TASK DIRECTIONS — Every line of the data below is to be given again as it appears, with the images removed.

THE RECORDS —

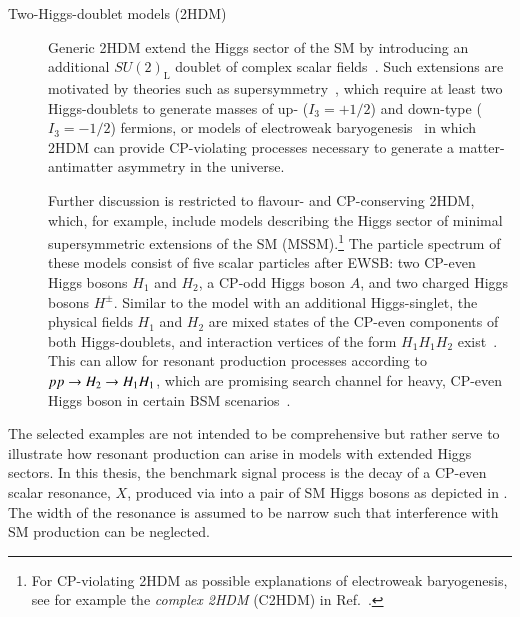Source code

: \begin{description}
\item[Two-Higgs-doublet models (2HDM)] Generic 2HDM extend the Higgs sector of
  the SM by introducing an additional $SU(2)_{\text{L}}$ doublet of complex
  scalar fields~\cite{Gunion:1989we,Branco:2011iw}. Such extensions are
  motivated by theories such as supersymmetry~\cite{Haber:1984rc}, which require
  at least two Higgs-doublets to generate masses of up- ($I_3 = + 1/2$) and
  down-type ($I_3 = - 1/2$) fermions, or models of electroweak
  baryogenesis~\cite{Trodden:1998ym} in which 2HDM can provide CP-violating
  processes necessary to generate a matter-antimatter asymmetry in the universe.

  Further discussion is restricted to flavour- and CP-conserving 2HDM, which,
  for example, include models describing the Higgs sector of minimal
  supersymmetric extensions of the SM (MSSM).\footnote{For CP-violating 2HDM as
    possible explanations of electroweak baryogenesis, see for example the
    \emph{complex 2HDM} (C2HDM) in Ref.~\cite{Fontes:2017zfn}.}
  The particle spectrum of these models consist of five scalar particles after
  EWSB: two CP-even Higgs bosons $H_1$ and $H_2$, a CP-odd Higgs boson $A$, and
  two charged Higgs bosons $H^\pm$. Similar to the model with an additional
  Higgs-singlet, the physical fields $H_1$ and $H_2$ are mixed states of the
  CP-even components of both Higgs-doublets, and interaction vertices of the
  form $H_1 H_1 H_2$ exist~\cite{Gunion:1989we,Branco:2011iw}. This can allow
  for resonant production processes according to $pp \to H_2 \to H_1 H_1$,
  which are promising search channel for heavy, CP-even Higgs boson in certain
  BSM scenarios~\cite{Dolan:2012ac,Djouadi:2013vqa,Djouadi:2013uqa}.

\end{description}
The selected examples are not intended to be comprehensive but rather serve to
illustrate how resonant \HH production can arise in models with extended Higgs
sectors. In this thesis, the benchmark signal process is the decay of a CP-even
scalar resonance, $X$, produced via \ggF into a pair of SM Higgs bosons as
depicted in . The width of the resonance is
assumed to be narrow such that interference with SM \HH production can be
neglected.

EXERCISE RESULT —
Source code

: \begin{description}
\item[Two-Higgs-doublet models (2HDM)] Generic 2HDM extend the Higgs sector of
  the SM by introducing an additional $SU(2)_{\text{L}}$ doublet of complex
  scalar fields~\cite{Gunion:1989we,Branco:2011iw}. Such extensions are
  motivated by theories such as supersymmetry~\cite{Haber:1984rc}, which require
  at least two Higgs-doublets to generate masses of up- ($I_3 = + 1/2$) and
  down-type ($I_3 = - 1/2$) fermions, or models of electroweak
  baryogenesis~\cite{Trodden:1998ym} in which 2HDM can provide CP-violating
  processes necessary to generate a matter-antimatter asymmetry in the universe.

  Further discussion is restricted to flavour- and CP-conserving 2HDM, which,
  for example, include models describing the Higgs sector of minimal
  supersymmetric extensions of the SM (MSSM).\footnote{For CP-violating 2HDM as
    possible explanations of electroweak baryogenesis, see for example the
    \emph{complex 2HDM} (C2HDM) in Ref.~\cite{Fontes:2017zfn}.}
  The particle spectrum of these models consist of five scalar particles after
  EWSB: two CP-even Higgs bosons $H_1$ and $H_2$, a CP-odd Higgs boson $A$, and
  two charged Higgs bosons $H^\pm$. Similar to the model with an additional
  Higgs-singlet, the physical fields $H_1$ and $H_2$ are mixed states of the
  CP-even components of both Higgs-doublets, and interaction vertices of the
  form $H_1 H_1 H_2$ exist~\cite{Gunion:1989we,Branco:2011iw}. This can allow
  for resonant production processes according to $pp \to H_2 \to H_1 H_1$,
  which are promising search channel for heavy, CP-even Higgs boson in certain
  BSM scenarios~\cite{Dolan:2012ac,Djouadi:2013vqa,Djouadi:2013uqa}.

\end{description}
The selected examples are not intended to be comprehensive but rather serve to
illustrate how resonant \HH production can arise in models with extended Higgs
sectors. In this thesis, the benchmark signal process is the decay of a CP-even
scalar resonance, $X$, produced via \ggF into a pair of SM Higgs bosons as
depicted in . The width of the resonance is
assumed to be narrow such that interference with SM \HH production can be
neglected.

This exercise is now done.